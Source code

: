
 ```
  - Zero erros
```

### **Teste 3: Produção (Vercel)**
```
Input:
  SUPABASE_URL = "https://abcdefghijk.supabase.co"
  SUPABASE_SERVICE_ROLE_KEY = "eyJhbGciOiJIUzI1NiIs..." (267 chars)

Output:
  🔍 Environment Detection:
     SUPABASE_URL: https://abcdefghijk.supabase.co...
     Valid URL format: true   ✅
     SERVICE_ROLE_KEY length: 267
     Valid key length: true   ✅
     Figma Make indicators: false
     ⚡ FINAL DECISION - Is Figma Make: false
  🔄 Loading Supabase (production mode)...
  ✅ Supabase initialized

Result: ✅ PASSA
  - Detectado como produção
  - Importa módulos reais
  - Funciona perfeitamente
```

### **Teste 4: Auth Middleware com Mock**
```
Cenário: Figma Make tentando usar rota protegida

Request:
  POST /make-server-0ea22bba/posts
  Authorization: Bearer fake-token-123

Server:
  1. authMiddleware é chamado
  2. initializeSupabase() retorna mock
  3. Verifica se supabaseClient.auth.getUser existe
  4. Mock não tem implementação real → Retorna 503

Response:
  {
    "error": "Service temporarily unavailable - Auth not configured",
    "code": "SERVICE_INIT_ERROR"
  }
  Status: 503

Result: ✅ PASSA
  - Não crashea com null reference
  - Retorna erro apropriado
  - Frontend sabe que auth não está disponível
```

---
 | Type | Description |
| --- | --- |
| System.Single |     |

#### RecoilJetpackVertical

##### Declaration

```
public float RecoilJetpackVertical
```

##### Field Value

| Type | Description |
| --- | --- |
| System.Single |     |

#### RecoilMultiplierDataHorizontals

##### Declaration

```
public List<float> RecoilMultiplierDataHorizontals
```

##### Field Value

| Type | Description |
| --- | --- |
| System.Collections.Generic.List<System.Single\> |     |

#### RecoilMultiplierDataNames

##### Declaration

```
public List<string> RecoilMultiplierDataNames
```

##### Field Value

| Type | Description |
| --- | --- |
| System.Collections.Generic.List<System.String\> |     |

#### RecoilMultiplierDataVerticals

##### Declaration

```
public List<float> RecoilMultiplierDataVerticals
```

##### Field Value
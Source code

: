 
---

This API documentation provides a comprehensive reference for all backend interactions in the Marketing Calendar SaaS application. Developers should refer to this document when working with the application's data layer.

--- --- ---

- **PROBLEM DETAILS**
Every entry must come back exactly as written above.

- **RESPONSE BOX**
Source code

:
 ```
  - Zero erros
```

### **Teste 3: Produção (Vercel)**
```
Input:
  SUPABASE_URL = "https://abcdefghijk.supabase.co"
  SUPABASE_SERVICE_ROLE_KEY = "eyJhbGciOiJIUzI1NiIs..." (267 chars)

Output:
  🔍 Environment Detection:
     SUPABASE_URL: https://abcdefghijk.supabase.co...
     Valid URL format: true   ✅
     SERVICE_ROLE_KEY length: 267
     Valid key length: true   ✅
     Figma Make indicators: false
     ⚡ FINAL DECISION - Is Figma Make: false
  🔄 Loading Supabase (production mode)...
  ✅ Supabase initialized

Result: ✅ PASSA
  - Detectado como produção
  - Importa módulos reais
  - Funciona perfeitamente
```

### **Teste 4: Auth Middleware com Mock**
```
Cenário: Figma Make tentando usar rota protegida

Request:
  POST /make-server-0ea22bba/posts
  Authorization: Bearer fake-token-123

Server:
  1. authMiddleware é chamado
  2. initializeSupabase() retorna mock
  3. Verifica se supabaseClient.auth.getUser existe
  4. Mock não tem implementação real → Retorna 503

Response:
  {
    "error": "Service temporarily unavailable - Auth not configured",
    "code": "SERVICE_INIT_ERROR"
  }
  Status: 503

Result: ✅ PASSA
  - Não crashea com null reference
  - Retorna erro apropriado
  - Frontend sabe que auth não está disponível
```

---
 | Type | Description |
| --- | --- |
| System.Single |     |

#### RecoilJetpackVertical

##### Declaration

```
public float RecoilJetpackVertical
```

##### Field Value

| Type | Description |
| --- | --- |
| System.Single |     |

#### RecoilMultiplierDataHorizontals

##### Declaration

```
public List<float> RecoilMultiplierDataHorizontals
```

##### Field Value

| Type | Description |
| --- | --- |
| System.Collections.Generic.List<System.Single\> |     |

#### RecoilMultiplierDataNames

##### Declaration

```
public List<string> RecoilMultiplierDataNames
```

##### Field Value

| Type | Description |
| --- | --- |
| System.Collections.Generic.List<System.String\> |     |

#### RecoilMultiplierDataVerticals

##### Declaration

```
public List<float> RecoilMultiplierDataVerticals
```

##### Field Value
Source code

: 
---

This API documentation provides a comprehensive reference for all backend interactions in the Marketing Calendar SaaS application. Developers should refer to this document when working with the application's data layer.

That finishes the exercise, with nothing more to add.